The Universal English Short-Hand, or, The Way of Writing English, in the Most Easy, Concise, Regular, and Beautiful Manner
John Byrom
Manchester: J. Harrop, 1767
[C.S.C.] 1767 [Byrom] SR (Box 3)


A shorthand manual might not seem an obvious landmark publication. Yet at a time when shorthand was appreciated as a means both of speedy note-taking and of secret writing, that is precisely what John Byrom’s Universal English Short-Hand, published 300 years ago this year, was.

Shorthand had originated with the ancient Greeks and Romans, and various systems of English shorthand had been devised before Byrom’s, beginning with Timothie Bright’s Characterie (1588) and (for a system including an alphabet) John Willis’s The Art of Stenographie (1602).

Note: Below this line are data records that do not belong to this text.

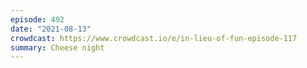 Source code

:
 ```yaml
---
episode: 492
date: "2021-08-13"
crowdcast: https://www.crowdcast.io/e/in-lieu-of-fun-episode-117
summary: Cheese night
---
```

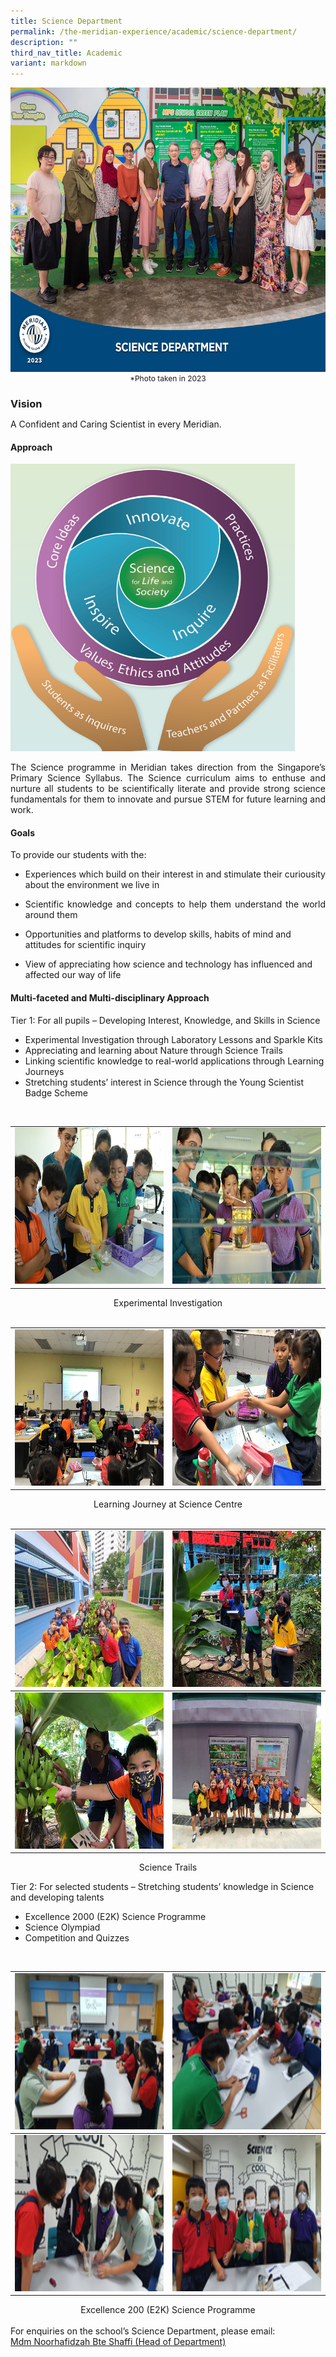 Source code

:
 ```yaml
---
title: Science Department
permalink: /the-meridian-experience/academic/science-department/
description: ""
third_nav_title: Academic
variant: markdown
---
```

<img src="/images/Our%20Staff/2023%20Dept%20Photos/Science__Formal_min.jpg" style="width:650px;height:455px;float:center">

<p style="margin-bottom:0; margin-top:0; font-size: 12px; text-align:center;">*Photo taken in 2023</p>

<h3 style="margin-bottom:0; margin-top:1;"> Vision</h3>

<p align="justify">A Confident and Caring Scientist in every Meridian.</p>

#### Approach

<img src="/images/The%20Meridian%20Experience/Science%20Dept/2024_Sci1.png" style="width:455px;height:460px;float:center">

<p align="justify">The Science programme in Meridian takes direction from the Singapore’s Primary Science Syllabus. The Science curriculum aims to enthuse and nurture all students to be scientifically literate and provide strong science fundamentals for them to innovate and pursue STEM for future learning and work.</p>


#### Goals
To provide our students with the:

*   <p align="justify">Experiences which build on their interest in and stimulate their curiousity about the environment we live in</p>
    
*  <p align="justify"> Scientific knowledge and concepts to help them understand the world around them</p>
    
*   Opportunities and platforms to develop skills, habits of mind and attitudes for scientific inquiry  
    
*   View of appreciating how science and technology has influenced and affected our way of life

#### Multi-faceted and Multi-disciplinary Approach
<span>Tier 1: For all pupils – Developing Interest, Knowledge, and Skills in Science</span>
* Experimental Investigation through Laboratory Lessons and Sparkle Kits  
* Appreciating and learning about Nature through Science Trails
* Linking scientific knowledge to real-world applications through Learning Journeys
* Stretching students’ interest in Science through the Young Scientist Badge Scheme

<br>

<table style="width:100%">
  <tbody><tr>
		</tr></tbody>
    <tbody><tr><td><img src="/images/The%20Meridian%20Experience/Science%20Dept/2024_Sci2.png" style="width:350px;height:250px;float:center"></td>
    <td><img src="/images/The%20Meridian%20Experience/Science%20Dept/2024_Sci3.png" style="width:350px;height:250px;float:center"></td>
	</tr>
</tbody></table>
<p style="margin-bottom:0; margin-top:0; text-align:center;">Experimental Investigation</p>
<br>

<table style="width:100%">
  <tbody><tr>
		</tr></tbody>
    <tbody><tr><td><img src="/images/The%20Meridian%20Experience/Science%20Dept/2024_Sci4.png" style="width:350px;height:250px;float:center"></td>
    <td><img src="/images/The%20Meridian%20Experience/Science%20Dept/2024_Sci5.png" style="width:350px;height:250px;float:center"></td>
	</tr>
</tbody></table>
<p style="margin-bottom:0; margin-top:0; text-align:center;">Learning Journey at Science Centre</p>

<br>
<table style="width:100%">
  <tbody><tr>
		</tr></tbody>
    <tbody><tr><td><img src="/images/The%20Meridian%20Experience/Science%20Dept/2024_Sci6.png" style="width:350px;height:250px;float:center"></td>
    <td><img src="/images/The%20Meridian%20Experience/Science%20Dept/2024_Sci7.png" style="width:350px;height:250px;float:center"></td>
	</tr>
	<tr>
		</tr></tbody>
    <tbody><tr><td><img src="/images/The%20Meridian%20Experience/Science%20Dept/2024_Sci8.png" style="width:350px;height:250px;float:center"></td>
    <td><img src="/images/The%20Meridian%20Experience/Science%20Dept/2024_Sci9.png" style="width:350px;height:250px;float:center"></td>
	</tr>
</tbody></table>
<p style="margin-bottom:0; margin-top:0; text-align:center;">Science Trails</p>

<span>Tier 2: For selected students – Stretching students’ knowledge in Science and developing talents</span>
*  Excellence 2000 (E2K) Science Programme  
* Science Olympiad
* Competition and Quizzes
<br>

<table style="width:100%">
  <tbody><tr>
		</tr></tbody>
    <tbody><tr><td><img src="/images/The%20Meridian%20Experience/Science%20Dept/2024_Sci10.png" style="width:350px;height:250px;float:center"></td>
    <td><img src="/images/The%20Meridian%20Experience/Science%20Dept/2024_Sci11.png" style="width:350px;height:250px;float:center"></td>
	</tr>
	<tr>
		</tr></tbody>
    <tbody><tr><td><img src="/images/The%20Meridian%20Experience/Science%20Dept/2024_Sci12.png" style="width:350px;height:250px;float:center"></td>
    <td><img src="/images/The%20Meridian%20Experience/Science%20Dept/2024_Sci13.png" style="width:350px;height:250px;float:center"></td>
	</tr>
</tbody></table>
<p style="margin-bottom:0; margin-top:0; text-align:center;">Excellence 200 (E2K) Science Programme</p>

<br>
For enquiries on the school’s Science Department, please email:<br>
<a href="mailto:noorhafidzah_shaffi@moe.edu.sg">Mdm Noorhafidzah Bte Shaffi (Head of Department)</a> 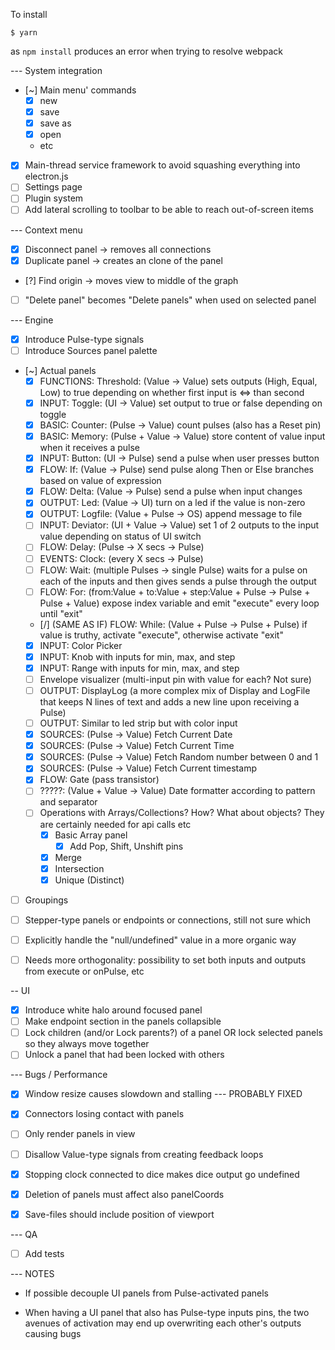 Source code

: To install

    $ yarn

as ```npm install``` produces an error when trying to resolve webpack


--- System integration

- [~] Main menu' commands
    - [x] new
    - [x] save
    - [x] save as
    - [x] open
    - etc
- [x] Main-thread service framework to avoid squashing everything into electron.js
- [ ] Settings page
- [ ] Plugin system
- [ ] Add lateral scrolling to toolbar to be able to reach out-of-screen items

--- Context menu

- [x] Disconnect panel -> removes all connections
- [x] Duplicate panel -> creates an clone of the panel
- [?] Find origin -> moves view to middle of the graph
- [ ] "Delete panel" becomes "Delete panels" when used on selected panel

--- Engine

- [x] Introduce Pulse-type signals
- [ ] Introduce Sources panel palette
- [~] Actual panels
    - [x] FUNCTIONS: Threshold: (Value -> Value) sets outputs (High, Equal, Low) to true depending on whether first input is <=> than second
    - [x] INPUT: Toggle: (UI -> Value) set output to true or false depending on toggle
    - [x] BASIC: Counter: (Pulse -> Value) count pulses (also has a Reset pin)
    - [x] BASIC: Memory: (Pulse + Value -> Value) store content of value input when it receives a pulse
    - [x] INPUT: Button: (UI -> Pulse) send a pulse when user presses button
    - [x] FLOW: If: (Value -> Pulse) send pulse along Then or Else branches based on value of expression
    - [x] FLOW: Delta: (Value -> Pulse) send a pulse when input changes
    - [x] OUTPUT: Led: (Value -> UI) turn on a led if the value is non-zero
    - [x] OUTPUT: Logfile: (Value + Pulse -> OS) append message to file
    - [ ] INPUT: Deviator: (UI + Value -> Value) set 1 of 2 outputs to the input value depending on status of UI switch
    - [ ] FLOW: Delay: (Pulse -> X secs -> Pulse)
    - [ ] EVENTS: Clock: (every X secs -> Pulse)
    - [ ] FLOW: Wait: (multiple Pulses -> single Pulse) waits for a pulse on each of the inputs and then gives sends a pulse through the output
    - [ ] FLOW: For: (from:Value + to:Value + step:Value + Pulse -> Pulse + Pulse + Value) expose index variable and emit "execute" every loop until "exit"
    - [/] (SAME AS IF) FLOW: While: (Value + Pulse -> Pulse + Pulse) if value is truthy, activate "execute", otherwise activate "exit"
    - [x] INPUT: Color Picker
    - [x] INPUT: Knob with inputs for min, max, and step
    - [x] INPUT: Range with inputs for min, max, and step
    - [ ] Envelope visualizer (multi-input pin with value for each? Not sure)
    - [ ] OUTPUT: DisplayLog (a more complex mix of Display and LogFile that keeps N lines of text and adds a new line upon receiving a Pulse)
    - [ ] OUTPUT: Similar to led strip but with color input
    - [x] SOURCES: (Pulse -> Value) Fetch Current Date
    - [x] SOURCES: (Pulse -> Value) Fetch Current Time
    - [x] SOURCES: (Pulse -> Value) Fetch Random number between 0 and 1
    - [x] SOURCES: (Pulse -> Value) Fetch Current timestamp
    - [x] FLOW: Gate (pass transistor)
    - [ ] ?????: (Value + Value -> Value) Date formatter according to pattern and separator
    - [ ] Operations with Arrays/Collections? How? What about objects? They are certainly needed for api calls etc
        - [x] Basic Array panel
            - [x] Add Pop, Shift, Unshift pins
        - [x] Merge
        - [x] Intersection
        - [x] Unique (Distinct)
- [ ] Groupings
- [ ] Stepper-type panels or endpoints or connections, still not sure which
- [ ] Explicitly handle the "null/undefined" value in a more organic way

- [ ] Needs more orthogonality: possibility to set both inputs and outputs from execute or onPulse, etc

-- UI

- [x] Introduce white halo around focused panel
- [ ] Make endpoint section in the panels collapsible
- [ ] Lock children (and/or Lock parents?) of a panel OR lock selected panels so they always move together
- [ ] Unlock a panel that had been locked with others

--- Bugs / Performance

- [x] Window resize causes slowdown and stalling --- PROBABLY FIXED
- [x] Connectors losing contact with panels

- [ ] Only render panels in view
- [ ] Disallow Value-type signals from creating feedback loops
- [x] Stopping clock connected to dice makes dice output go undefined
- [x] Deletion of panels must affect also panelCoords
- [x] Save-files should include position of viewport

--- QA

- [ ] Add tests


--- NOTES

- If possible decouple UI panels from Pulse-activated panels

- When having a UI panel that also has Pulse-type inputs pins, the two avenues of activation may end up overwriting each other's outputs causing bugs
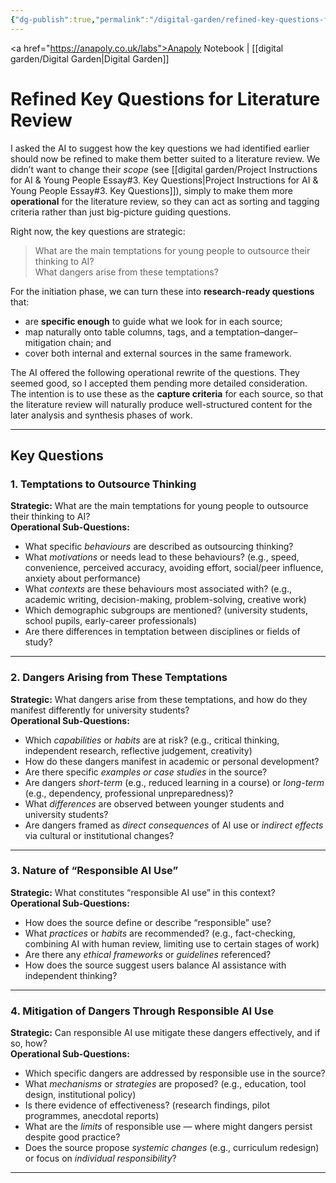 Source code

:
 ```yaml
---
{"dg-publish":true,"permalink":"/digital-garden/refined-key-questions-for-the-literature-review/","created":"2025-08-13T16:41:23.689+01:00","updated":"2025-08-17T14:28:02.104+01:00"}
---
```


<a href="https://anapoly.co.uk/labs">Anapoly Notebook</a> | [[digital garden/Digital Garden\|Digital Garden]] 

# Refined Key Questions for Literature Review

I asked the AI to suggest how the key questions we had identified earlier should now be refined to make them better suited to a literature review. We didn’t want to change their *scope* (see [[digital garden/Project Instructions for AI & Young People Essay#3. Key Questions\|Project Instructions for AI & Young People Essay#3. Key Questions]]), simply to make them more **operational** for the literature review, so they can act as sorting and tagging criteria rather than just big-picture guiding questions. 

Right now, the key questions are strategic:

> What are the main temptations for young people to outsource their thinking to AI?    
> What dangers arise from these temptations?

For the initiation phase, we can turn these into **research-ready questions** that:

- are **specific enough** to guide what we look for in each source;    
- map naturally onto table columns, tags, and a temptation–danger–mitigation chain; and 
- cover both internal and external sources in the same framework.

The AI offered the following operational rewrite of the questions. They seemed good, so I accepted them pending more detailed consideration. The intention is to use these as the **capture criteria** for each source, so that the literature review will naturally produce well-structured content for the later analysis and synthesis phases of work.

---

## Key Questions

### 1. Temptations to Outsource Thinking

**Strategic:** What are the main temptations for young people to outsource their thinking to AI?  
**Operational Sub-Questions:**

- What specific _behaviours_ are described as outsourcing thinking?    
- What _motivations_ or needs lead to these behaviours? (e.g., speed, convenience, perceived accuracy, avoiding effort, social/peer influence, anxiety about performance)    
- What _contexts_ are these behaviours most associated with? (e.g., academic writing, decision-making, problem-solving, creative work)    
- Which demographic subgroups are mentioned? (university students, school pupils, early-career professionals)    
- Are there differences in temptation between disciplines or fields of study?    

---

### 2. Dangers Arising from These Temptations

**Strategic:** What dangers arise from these temptations, and how do they manifest differently for university students?  
**Operational Sub-Questions:**

- Which _capabilities_ or _habits_ are at risk? (e.g., critical thinking, independent research, reflective judgement, creativity)    
- How do these dangers manifest in academic or personal development?    
- Are there specific _examples or case studies_ in the source?    
- Are dangers _short-term_ (e.g., reduced learning in a course) or _long-term_ (e.g., dependency, professional unpreparedness)?    
- What _differences_ are observed between younger students and university students?    
- Are dangers framed as _direct consequences_ of AI use or _indirect effects_ via cultural or institutional changes?
    

---

### 3. Nature of “Responsible AI Use”

**Strategic:** What constitutes “responsible AI use” in this context?  
**Operational Sub-Questions:**

- How does the source define or describe “responsible” use?    
- What _practices_ or _habits_ are recommended? (e.g., fact-checking, combining AI with human review, limiting use to certain stages of work)    
- Are there any _ethical frameworks_ or _guidelines_ referenced?    
- How does the source suggest users balance AI assistance with independent thinking?
    

---

### 4. Mitigation of Dangers Through Responsible AI Use

**Strategic:** Can responsible AI use mitigate these dangers effectively, and if so, how?  
**Operational Sub-Questions:**

- Which specific dangers are addressed by responsible use in the source?    
- What _mechanisms_ or _strategies_ are proposed? (e.g., education, tool design, institutional policy)   
- Is there evidence of effectiveness? (research findings, pilot programmes, anecdotal reports)    
- What are the _limits_ of responsible use — where might dangers persist despite good practice?    
- Does the source propose _systemic changes_ (e.g., curriculum redesign) or focus on _individual responsibility_?    

---


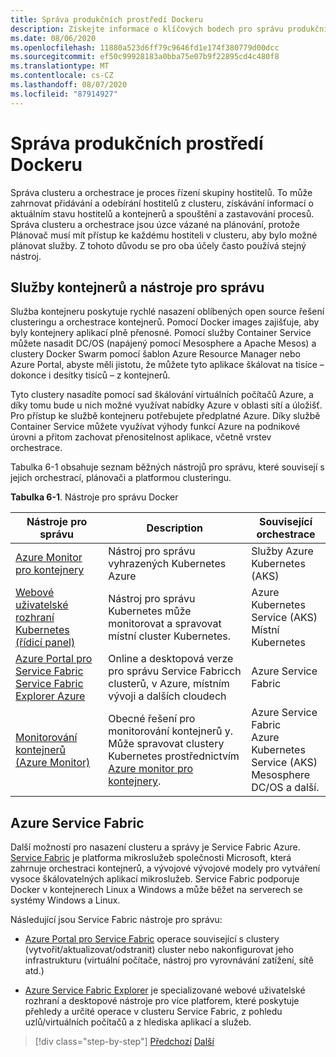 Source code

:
 ```yaml
---
title: Správa produkčních prostředí Dockeru
description: Získejte informace o klíčových bodech pro správu produkčního prostředí založeného na kontejneru.
ms.date: 08/06/2020
ms.openlocfilehash: 11880a523d6ff79c9646fd1e174f380779d00dcc
ms.sourcegitcommit: ef50c99928183a0bba75e07b9f22895cd4c480f8
ms.translationtype: MT
ms.contentlocale: cs-CZ
ms.lasthandoff: 08/07/2020
ms.locfileid: "87914927"
---
```

# <a name="manage-production-docker-environments"></a>Správa produkčních prostředí Dockeru

Správa clusteru a orchestrace je proces řízení skupiny hostitelů. To může zahrnovat přidávání a odebírání hostitelů z clusteru, získávání informací o aktuálním stavu hostitelů a kontejnerů a spouštění a zastavování procesů. Správa clusteru a orchestrace jsou úzce vázané na plánování, protože Plánovač musí mít přístup ke každému hostiteli v clusteru, aby bylo možné plánovat služby. Z tohoto důvodu se pro oba účely často používá stejný nástroj.

## <a name="container-service-and-management-tools"></a>Služby kontejnerů a nástroje pro správu

Služba kontejneru poskytuje rychlé nasazení oblíbených open source řešení clusteringu a orchestrace kontejnerů. Pomocí Docker images zajišťuje, aby byly kontejnery aplikací plně přenosné. Pomocí služby Container Service můžete nasadit DC/OS (napájený pomocí Mesosphere a Apache Mesos) a clustery Docker Swarm pomocí šablon Azure Resource Manager nebo Azure Portal, abyste měli jistotu, že můžete tyto aplikace škálovat na tisíce – dokonce i desítky tisíců – z kontejnerů.

Tyto clustery nasadíte pomocí sad škálování virtuálních počítačů Azure, a díky tomu bude u nich možné využívat nabídky Azure v oblasti sítí a úložišť. Pro přístup ke službě kontejneru potřebujete předplatné Azure. Díky službě Container Service můžete využívat výhody funkcí Azure na podnikové úrovni a přitom zachovat přenositelnost aplikace, včetně vrstev orchestrace.

Tabulka 6-1 obsahuje seznam běžných nástrojů pro správu, které souvisejí s jejich orchestrací, plánovači a platformou clusteringu.

**Tabulka 6-1**. Nástroje pro správu Docker

| Nástroje pro správu | Description | Související orchestrace |
|------------------|-------------|-----------------------|
| [Azure Monitor pro kontejnery](https://docs.microsoft.com/azure/monitoring/monitoring-container-insights-overview) | Nástroj pro správu vyhrazených Kubernetes Azure | Služby Azure Kubernetes (AKS) |
| [Webové uživatelské rozhraní Kubernetes (řídicí panel)](https://kubernetes.io/docs/tasks/access-application-cluster/web-ui-dashboard/) | Nástroj pro správu Kubernetes může monitorovat a spravovat místní cluster Kubernetes. | Azure Kubernetes Service (AKS)<br/>Místní Kubernetes |
| [Azure Portal pro Service Fabric](https://docs.microsoft.com/azure/service-fabric/service-fabric-cluster-creation-via-portal)<br/>[Service Fabric Explorer Azure](https://docs.microsoft.com/azure/service-fabric/service-fabric-visualizing-your-cluster) | Online a desktopová verze pro správu Service Fabricch clusterů, v Azure, místním vývoji a dalších cloudech | Azure Service Fabric |
| [Monitorování kontejnerů (Azure Monitor)](https://docs.microsoft.com/azure/azure-monitor/insights/containers) | Obecné řešení pro monitorování kontejnerů y. Může spravovat clustery Kubernetes prostřednictvím [Azure monitor pro kontejnery](https://docs.microsoft.com/azure/monitoring/monitoring-container-insights-overview). | Azure Service Fabric<br/>Azure Kubernetes Service (AKS)<br/>Mesosphere DC/OS a další. |

## <a name="azure-service-fabric"></a>Azure Service Fabric

Další možností pro nasazení clusteru a správy je Service Fabric Azure. [Service Fabric](https://azure.microsoft.com/services/service-fabric/) je platforma mikroslužeb společnosti Microsoft, která zahrnuje orchestraci kontejnerů, a vývojové vývojové modely pro vytváření vysoce škálovatelných aplikací mikroslužeb. Service Fabric podporuje Docker v kontejnerech Linux a Windows a může běžet na serverech se systémy Windows a Linux.

Následující jsou Service Fabric nástroje pro správu:

- [Azure Portal pro Service Fabric](https://docs.microsoft.com/azure/service-fabric/service-fabric-cluster-creation-via-portal) operace související s clustery (vytvořit/aktualizovat/odstranit) cluster nebo nakonfigurovat jeho infrastrukturu (virtuální počítače, nástroj pro vyrovnávání zatížení, sítě atd.)

- [Azure Service Fabric Explorer](https://docs.microsoft.com/azure/service-fabric/service-fabric-visualizing-your-cluster) je specializované webové uživatelské rozhraní a desktopové nástroje pro více platforem, které poskytuje přehledy a určité operace v clusteru Service Fabric, z pohledu uzlů/virtuálních počítačů a z hlediska aplikací a služeb.

>[!div class="step-by-step"]
>[Předchozí](run-microservices-based-applications-in-production.md) 
> [Další](monitor-containerized-application-services.md)
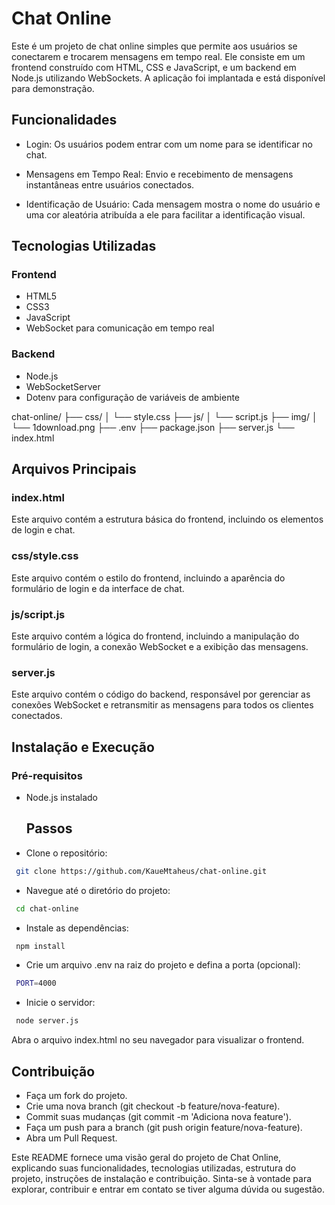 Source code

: # Chat Online

Este é um projeto de chat online simples que permite aos usuários se conectarem e trocarem mensagens em tempo real. Ele consiste em um frontend construído com HTML, CSS e JavaScript, e um backend em Node.js utilizando WebSockets. A aplicação foi implantada e está disponível para demonstração.

## Funcionalidades

- Login: Os usuários podem entrar com um nome para se identificar no chat.

- Mensagens em Tempo Real: Envio e recebimento de mensagens instantâneas entre usuários conectados.

- Identificação de Usuário: Cada mensagem mostra o nome do usuário e uma cor aleatória atribuída a ele para facilitar a identificação visual.

## Tecnologias Utilizadas
### Frontend
- HTML5
- CSS3
- JavaScript
- WebSocket para comunicação em tempo real

### Backend
- Node.js
- WebSocketServer
- Dotenv para configuração de variáveis de ambiente


chat-online/
├── css/
│   └── style.css
├── js/
│   └── script.js
├── img/
│   └── 1download.png
├── .env
├── package.json
├── server.js
└── index.html

## Arquivos Principais

### index.html
Este arquivo contém a estrutura básica do frontend, incluindo os elementos de login e chat.

### css/style.css
Este arquivo contém o estilo do frontend, incluindo a aparência do formulário de login e da interface de chat.

### js/script.js
Este arquivo contém a lógica do frontend, incluindo a manipulação do formulário de login, a conexão WebSocket e a exibição das mensagens.

### server.js
Este arquivo contém o código do backend, responsável por gerenciar as conexões WebSocket e retransmitir as mensagens para todos os clientes conectados.

## Instalação e Execução
### Pré-requisitos
- Node.js instalado

  ## Passos

    

- Clone o repositório:
```bash
 git clone https://github.com/KaueMtaheus/chat-online.git
 ```

- Navegue até o diretório do projeto:
```bash
 cd chat-online
 ```

- Instale as dependências:
```bash
 npm install
  ```

- Crie um arquivo .env na raiz do projeto e defina a porta (opcional):
```bash
 PORT=4000
```

- Inicie o servidor:
```bash
 node server.js   
```

Abra o arquivo index.html no seu navegador para visualizar o frontend.

## Contribuição

- Faça um fork do projeto.
- Crie uma nova branch (git checkout -b feature/nova-feature).
- Commit suas mudanças (git commit -m 'Adiciona nova feature').
- Faça um push para a branch (git push origin feature/nova-feature).
- Abra um Pull Request.

Este README fornece uma visão geral do projeto de Chat Online, explicando suas funcionalidades, tecnologias utilizadas, estrutura do projeto, instruções de instalação e contribuição. Sinta-se à vontade para explorar, contribuir e entrar em contato se tiver alguma dúvida ou sugestão.
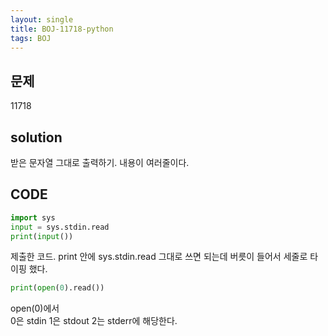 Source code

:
 ```yaml
---
layout: single
title: BOJ-11718-python
tags: BOJ
---
```


## 문제  
11718

## solution  
받은 문자열 그대로 출력하기. 내용이 여러줄이다.

## CODE  

```python
import sys
input = sys.stdin.read
print(input())
```
제출한 코드. print 안에 sys.stdin.read 그대로 쓰면 되는데 버릇이 들어서 세줄로 타이핑 했다.  

```python
print(open(0).read())
```
open(0)에서  
0은 stdin 1은 stdout 2는 stderr에 해당한다.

As Byrom’s anonymous editor explains in his preface, John Sharp, Archbishop of York, had advised his son Thomas to learn shorthand as a student at Trinity College Cambridge. A friend of Thomas, Byrom examined all existing methods with him and found them defective, with the problems being, in Byrom’s words:

First, that they are ugly; Secondly, that they are arbitrary—Qualities so directly opposite to the main Things required, viz. Beauty, Brevity, and Method, that we must by all means endeavour to avoid both. (p. 4).

Byrom therefore devised his own system, based, as his editor says, ‘upon a more natural, rational, and philosophical plan’ (p. ii). After his marriage in 1721, Byrom needed to earn a living, and did so by teaching shorthand in Oxford, Cambridge and London until in 1741 the death of his older brother provided him with an income and relieved his pecuniary need; this did not, however, extinguish his interest. He patented his system. In 1749 he printed fifty copies for the use of private friends and favourite pupils, but the entire system did not appear in print until four years after his death because earlier promulgation would have deprived him of financial support gained from public tuition. After Byrom had died, friends feared that the lack of publication would lead to the loss or garbling of the system.

Byrom’s method was extremely successful. Adherents included clergy, Heads of Cambridge Colleges, Members of Parliament, and aristocrats: among others, Horace Walpole, Charles and John Wesley, and Martin Folkes and the Scottish astronomer James Douglas, 14th Earl of Morton, both Presidents of the Royal Society. ‘The superiority of Mr. Byrom’s Method over every other that has been laid before the Public is very apparent’, wrote Thomas Molineaux in his introduction to the system, while an entry in Abraham Rees’s Cyclopedia reads: ‘Mr. Byrom has completely succeeded in the invention and establishment of his System … For beauty, legibility, and the greatest possible uniformity in writing, it stands unrivalled’. Most poetic is William Gawtress’s encomium in A Practical Introduction to the Science of Short Hand (Leeds, 1819):

The publication of Dr. Byrom’s work, in 1767 … forms a new era in the history of Short Hand. The art now assumed a totally different appearance. He had given symmetry and beauty to the hitherto shapeless mass, and it sprang forth, at the touch of his genius, like a beautiful figure from a block of marble, under the hands of a skilful statuary. “It was not”, says Mr. Lewis, “till the circulation of this book had improved the national taste, and corrected the erroneous ideas which had been generally formed respecting it, that Short Hand assumed the precision, the elegance, and the systematic construction of which it is capable.”

This copy was a gift from Byrom’s widow Elizabeth to Ralph Leycester, a member of one of the oldest gentry families in north Cheshire. It was given to Senate House Library by the shorthand bibliographer William J. Carlton as part of the Carlton Shorthand Collection, one of the world’s largest and most comprehensive shorthand collections.